Local rebel commanders report indiscriminate shelling in some areas, but brush this off, saying it costs them few casualties while at the same time ensuring that the government incurs the wrath of people forced to flee their homes.

"It's a scorched earth policy to terrify people and to crush the revolution," said Brigadier Amr.

Mustafa Abdullah, who heads a unit called the Martyrs of Aleppo, told Reuters: "The regime is indiscriminately shelling areas around Aleppo -- Azaz, Tel Rifaat and Anadan -- but God willing we are steadfast."

How steadfast they can remain might be in question, as Abdullah complains that his men are running out of bullets, something that will inevitably hamper their aim of wearing down government forces with hit-and-run attacks.

The rebels also face a backlash from government forces desperate to halt the insurgency in its tracks.

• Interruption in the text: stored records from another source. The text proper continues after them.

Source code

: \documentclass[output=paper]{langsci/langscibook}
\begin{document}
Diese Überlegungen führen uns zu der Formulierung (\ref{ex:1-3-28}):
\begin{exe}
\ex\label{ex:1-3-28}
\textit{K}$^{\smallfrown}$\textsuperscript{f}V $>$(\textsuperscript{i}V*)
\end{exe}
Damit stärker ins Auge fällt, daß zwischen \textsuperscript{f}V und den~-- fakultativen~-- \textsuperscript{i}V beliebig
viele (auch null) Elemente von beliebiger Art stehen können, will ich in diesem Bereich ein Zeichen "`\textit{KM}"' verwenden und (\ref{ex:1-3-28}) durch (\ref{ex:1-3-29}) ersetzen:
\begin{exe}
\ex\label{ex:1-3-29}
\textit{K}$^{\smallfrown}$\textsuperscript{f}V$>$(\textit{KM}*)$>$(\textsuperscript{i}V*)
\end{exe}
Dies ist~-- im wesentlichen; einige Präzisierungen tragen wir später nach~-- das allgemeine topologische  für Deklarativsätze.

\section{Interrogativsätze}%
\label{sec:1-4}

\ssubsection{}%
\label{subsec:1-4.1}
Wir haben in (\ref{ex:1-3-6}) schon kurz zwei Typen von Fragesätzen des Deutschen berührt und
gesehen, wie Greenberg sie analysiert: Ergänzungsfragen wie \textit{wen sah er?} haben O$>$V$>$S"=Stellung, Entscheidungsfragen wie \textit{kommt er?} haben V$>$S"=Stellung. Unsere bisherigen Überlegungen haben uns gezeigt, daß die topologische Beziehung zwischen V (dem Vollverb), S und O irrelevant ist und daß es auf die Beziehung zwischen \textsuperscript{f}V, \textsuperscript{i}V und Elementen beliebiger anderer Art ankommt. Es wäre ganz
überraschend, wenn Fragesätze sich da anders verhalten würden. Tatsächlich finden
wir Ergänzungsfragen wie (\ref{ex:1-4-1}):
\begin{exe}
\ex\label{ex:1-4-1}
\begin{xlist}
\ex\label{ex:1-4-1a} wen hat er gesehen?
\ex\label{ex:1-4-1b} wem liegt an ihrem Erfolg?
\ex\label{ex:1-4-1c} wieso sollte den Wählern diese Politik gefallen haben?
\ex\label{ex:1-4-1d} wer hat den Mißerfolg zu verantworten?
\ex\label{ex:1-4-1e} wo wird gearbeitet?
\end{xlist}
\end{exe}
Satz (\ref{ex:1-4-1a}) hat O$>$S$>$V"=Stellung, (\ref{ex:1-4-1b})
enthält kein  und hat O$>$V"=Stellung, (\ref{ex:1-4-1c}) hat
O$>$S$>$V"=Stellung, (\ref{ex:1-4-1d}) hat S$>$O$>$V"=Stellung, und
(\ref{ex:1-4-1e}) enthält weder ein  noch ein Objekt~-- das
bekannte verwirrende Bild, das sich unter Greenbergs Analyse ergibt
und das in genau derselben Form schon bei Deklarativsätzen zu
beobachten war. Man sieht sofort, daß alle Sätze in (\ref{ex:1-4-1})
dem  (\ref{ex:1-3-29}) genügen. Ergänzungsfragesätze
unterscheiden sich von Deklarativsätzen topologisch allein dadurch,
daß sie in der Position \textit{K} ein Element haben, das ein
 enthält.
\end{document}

"What we will be witnessing now is the beginning of a stage of even bloodier retaliation by the regime because the two cities they have long seen as their bastions, Damascus and Aleppo, are now at the heart of the battle," said Major Abu Abdul Rahman, a rebel brigade commander from Rastan.

"Assad's elite forces are resorting to escalating force to bring people to submission," he said.

While the rebels are convinced that their campaign will be settled on the streets of Damascus, some analysts speculate that Assad's forces might retreat to their Alawite heartland around the port of Latakia. A breakaway Alawite enclave is not however seen as viable in the long term.

While the fighting has been restricted to conventional weapons, Syria alarmed the West this week when it confirmed it had stocks of chemical weapons.

The government says it will not use these weapons against its own people, only against foreign enemies. Given the level of international disapproval, any use of these weapons would leave Assad even more isolated than he is now.